* Your objective:
Scan the data. Collect each line that contains the word "them".

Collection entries
····················
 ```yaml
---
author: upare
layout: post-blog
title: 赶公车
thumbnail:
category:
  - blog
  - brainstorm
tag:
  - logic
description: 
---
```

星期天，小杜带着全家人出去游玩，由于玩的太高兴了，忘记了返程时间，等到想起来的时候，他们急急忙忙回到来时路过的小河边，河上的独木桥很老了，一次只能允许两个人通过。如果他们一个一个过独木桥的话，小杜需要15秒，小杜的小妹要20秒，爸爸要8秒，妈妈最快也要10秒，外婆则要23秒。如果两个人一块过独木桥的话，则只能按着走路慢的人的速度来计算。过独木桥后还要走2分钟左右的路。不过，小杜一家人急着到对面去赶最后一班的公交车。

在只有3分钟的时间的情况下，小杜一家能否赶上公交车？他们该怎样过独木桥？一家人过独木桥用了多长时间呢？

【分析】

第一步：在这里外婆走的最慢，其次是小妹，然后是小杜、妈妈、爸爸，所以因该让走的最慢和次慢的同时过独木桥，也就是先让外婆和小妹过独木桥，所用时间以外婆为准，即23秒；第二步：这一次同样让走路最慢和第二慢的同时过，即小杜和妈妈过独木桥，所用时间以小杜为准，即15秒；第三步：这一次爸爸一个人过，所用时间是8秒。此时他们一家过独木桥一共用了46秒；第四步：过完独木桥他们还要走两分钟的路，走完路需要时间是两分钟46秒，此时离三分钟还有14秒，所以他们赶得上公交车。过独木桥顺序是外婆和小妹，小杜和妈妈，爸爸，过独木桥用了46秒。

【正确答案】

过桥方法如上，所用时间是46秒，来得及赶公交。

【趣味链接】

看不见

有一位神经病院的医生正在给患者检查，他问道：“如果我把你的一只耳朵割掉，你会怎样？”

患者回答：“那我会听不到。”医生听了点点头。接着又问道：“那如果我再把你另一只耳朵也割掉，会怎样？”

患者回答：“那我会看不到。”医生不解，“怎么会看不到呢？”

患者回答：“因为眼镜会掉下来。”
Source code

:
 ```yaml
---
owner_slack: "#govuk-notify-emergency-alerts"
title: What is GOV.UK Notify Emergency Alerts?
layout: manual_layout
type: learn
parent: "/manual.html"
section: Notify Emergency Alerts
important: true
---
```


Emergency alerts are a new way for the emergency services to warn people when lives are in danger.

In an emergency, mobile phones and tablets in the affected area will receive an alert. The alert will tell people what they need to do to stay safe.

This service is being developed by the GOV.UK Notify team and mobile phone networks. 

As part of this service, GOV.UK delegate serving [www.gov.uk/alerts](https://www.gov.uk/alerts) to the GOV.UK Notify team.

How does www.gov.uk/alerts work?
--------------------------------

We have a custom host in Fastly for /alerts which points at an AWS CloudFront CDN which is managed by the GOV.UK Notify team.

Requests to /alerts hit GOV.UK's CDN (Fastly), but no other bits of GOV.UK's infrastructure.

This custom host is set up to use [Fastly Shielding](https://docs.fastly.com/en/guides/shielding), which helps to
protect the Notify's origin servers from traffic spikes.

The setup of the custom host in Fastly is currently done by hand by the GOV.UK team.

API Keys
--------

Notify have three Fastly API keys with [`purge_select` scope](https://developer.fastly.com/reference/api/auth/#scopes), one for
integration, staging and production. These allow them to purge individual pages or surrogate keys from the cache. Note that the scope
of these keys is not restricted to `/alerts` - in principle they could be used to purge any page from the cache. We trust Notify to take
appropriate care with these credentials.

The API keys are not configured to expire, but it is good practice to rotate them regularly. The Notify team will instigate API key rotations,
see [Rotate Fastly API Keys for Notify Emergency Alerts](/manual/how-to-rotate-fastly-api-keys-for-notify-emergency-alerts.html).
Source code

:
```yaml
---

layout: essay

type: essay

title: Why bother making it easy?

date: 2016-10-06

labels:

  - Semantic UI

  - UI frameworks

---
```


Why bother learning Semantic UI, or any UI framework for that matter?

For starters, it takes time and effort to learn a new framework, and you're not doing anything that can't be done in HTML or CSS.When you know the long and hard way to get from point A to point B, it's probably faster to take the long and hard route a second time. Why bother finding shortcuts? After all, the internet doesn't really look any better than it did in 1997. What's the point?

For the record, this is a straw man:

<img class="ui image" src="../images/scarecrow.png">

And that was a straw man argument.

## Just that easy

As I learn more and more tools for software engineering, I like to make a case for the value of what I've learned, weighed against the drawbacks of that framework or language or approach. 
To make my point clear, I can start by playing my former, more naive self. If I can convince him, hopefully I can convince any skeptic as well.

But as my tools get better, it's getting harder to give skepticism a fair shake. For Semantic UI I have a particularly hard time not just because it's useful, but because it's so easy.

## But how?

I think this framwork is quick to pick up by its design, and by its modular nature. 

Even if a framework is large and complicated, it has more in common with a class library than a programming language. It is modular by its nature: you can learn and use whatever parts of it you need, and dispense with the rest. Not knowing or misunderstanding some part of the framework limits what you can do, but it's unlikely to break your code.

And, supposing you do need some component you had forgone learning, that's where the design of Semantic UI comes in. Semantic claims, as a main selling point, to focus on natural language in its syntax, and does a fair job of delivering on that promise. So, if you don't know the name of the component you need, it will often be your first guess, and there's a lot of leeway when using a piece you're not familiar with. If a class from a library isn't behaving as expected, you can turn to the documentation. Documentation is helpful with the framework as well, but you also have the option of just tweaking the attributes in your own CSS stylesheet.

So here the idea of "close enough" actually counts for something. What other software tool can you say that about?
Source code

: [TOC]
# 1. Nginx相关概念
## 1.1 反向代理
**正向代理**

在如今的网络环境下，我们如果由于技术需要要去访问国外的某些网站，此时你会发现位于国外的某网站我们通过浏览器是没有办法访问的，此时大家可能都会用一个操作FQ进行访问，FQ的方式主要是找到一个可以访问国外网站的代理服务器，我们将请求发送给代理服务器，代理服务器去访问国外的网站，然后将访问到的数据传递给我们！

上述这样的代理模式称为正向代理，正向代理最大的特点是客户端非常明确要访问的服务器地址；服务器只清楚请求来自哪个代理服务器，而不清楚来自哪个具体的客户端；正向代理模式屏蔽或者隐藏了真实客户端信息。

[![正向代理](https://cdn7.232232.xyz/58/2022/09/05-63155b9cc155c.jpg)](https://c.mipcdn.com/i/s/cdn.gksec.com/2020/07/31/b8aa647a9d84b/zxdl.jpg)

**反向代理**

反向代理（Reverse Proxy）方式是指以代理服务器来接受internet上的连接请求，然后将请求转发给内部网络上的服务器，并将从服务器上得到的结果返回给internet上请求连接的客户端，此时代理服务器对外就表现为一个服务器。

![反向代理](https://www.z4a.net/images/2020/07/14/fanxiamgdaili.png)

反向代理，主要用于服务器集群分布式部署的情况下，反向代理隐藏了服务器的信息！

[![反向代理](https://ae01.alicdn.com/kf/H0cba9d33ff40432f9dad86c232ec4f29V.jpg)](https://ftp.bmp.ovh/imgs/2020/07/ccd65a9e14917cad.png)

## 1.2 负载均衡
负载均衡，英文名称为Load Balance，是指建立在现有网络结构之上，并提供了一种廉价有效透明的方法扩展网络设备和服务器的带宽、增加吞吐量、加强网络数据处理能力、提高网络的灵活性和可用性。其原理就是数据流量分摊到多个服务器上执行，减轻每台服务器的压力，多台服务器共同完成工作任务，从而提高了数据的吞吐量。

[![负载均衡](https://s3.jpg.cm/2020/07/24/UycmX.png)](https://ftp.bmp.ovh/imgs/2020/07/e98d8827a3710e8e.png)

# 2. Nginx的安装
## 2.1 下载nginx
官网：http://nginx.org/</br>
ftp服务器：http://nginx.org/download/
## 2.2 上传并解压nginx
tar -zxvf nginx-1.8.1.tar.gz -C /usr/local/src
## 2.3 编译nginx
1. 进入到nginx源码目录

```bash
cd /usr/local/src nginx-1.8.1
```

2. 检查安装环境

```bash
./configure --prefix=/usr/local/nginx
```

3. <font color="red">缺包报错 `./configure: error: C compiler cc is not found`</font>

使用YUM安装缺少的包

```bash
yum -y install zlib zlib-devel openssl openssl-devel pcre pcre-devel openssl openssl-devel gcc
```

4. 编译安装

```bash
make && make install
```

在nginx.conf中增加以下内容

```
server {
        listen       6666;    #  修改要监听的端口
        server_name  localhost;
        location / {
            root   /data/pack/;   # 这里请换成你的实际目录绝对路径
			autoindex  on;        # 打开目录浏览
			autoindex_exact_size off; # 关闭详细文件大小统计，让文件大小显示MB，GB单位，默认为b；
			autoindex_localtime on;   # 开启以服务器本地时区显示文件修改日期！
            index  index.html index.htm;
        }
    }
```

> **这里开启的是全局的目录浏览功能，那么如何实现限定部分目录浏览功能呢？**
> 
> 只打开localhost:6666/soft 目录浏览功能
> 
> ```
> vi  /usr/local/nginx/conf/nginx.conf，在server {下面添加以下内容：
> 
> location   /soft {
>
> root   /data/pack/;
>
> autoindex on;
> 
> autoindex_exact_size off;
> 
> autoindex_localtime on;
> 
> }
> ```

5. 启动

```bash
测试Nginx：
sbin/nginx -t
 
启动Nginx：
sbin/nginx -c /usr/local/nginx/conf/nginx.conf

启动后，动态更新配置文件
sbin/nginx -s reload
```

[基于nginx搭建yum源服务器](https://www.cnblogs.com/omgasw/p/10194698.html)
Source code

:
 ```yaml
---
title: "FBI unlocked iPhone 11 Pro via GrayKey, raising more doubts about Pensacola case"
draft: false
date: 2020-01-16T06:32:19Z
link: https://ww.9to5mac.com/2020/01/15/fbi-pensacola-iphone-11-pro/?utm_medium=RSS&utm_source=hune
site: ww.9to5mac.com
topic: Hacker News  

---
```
····················
* Completed task:
integration, staging and production. These allow them to purge individual pages or surrogate keys from the cache. Note that the scope
The API keys are not configured to expire, but it is good practice to rotate them regularly. The Notify team will instigate API key rotations,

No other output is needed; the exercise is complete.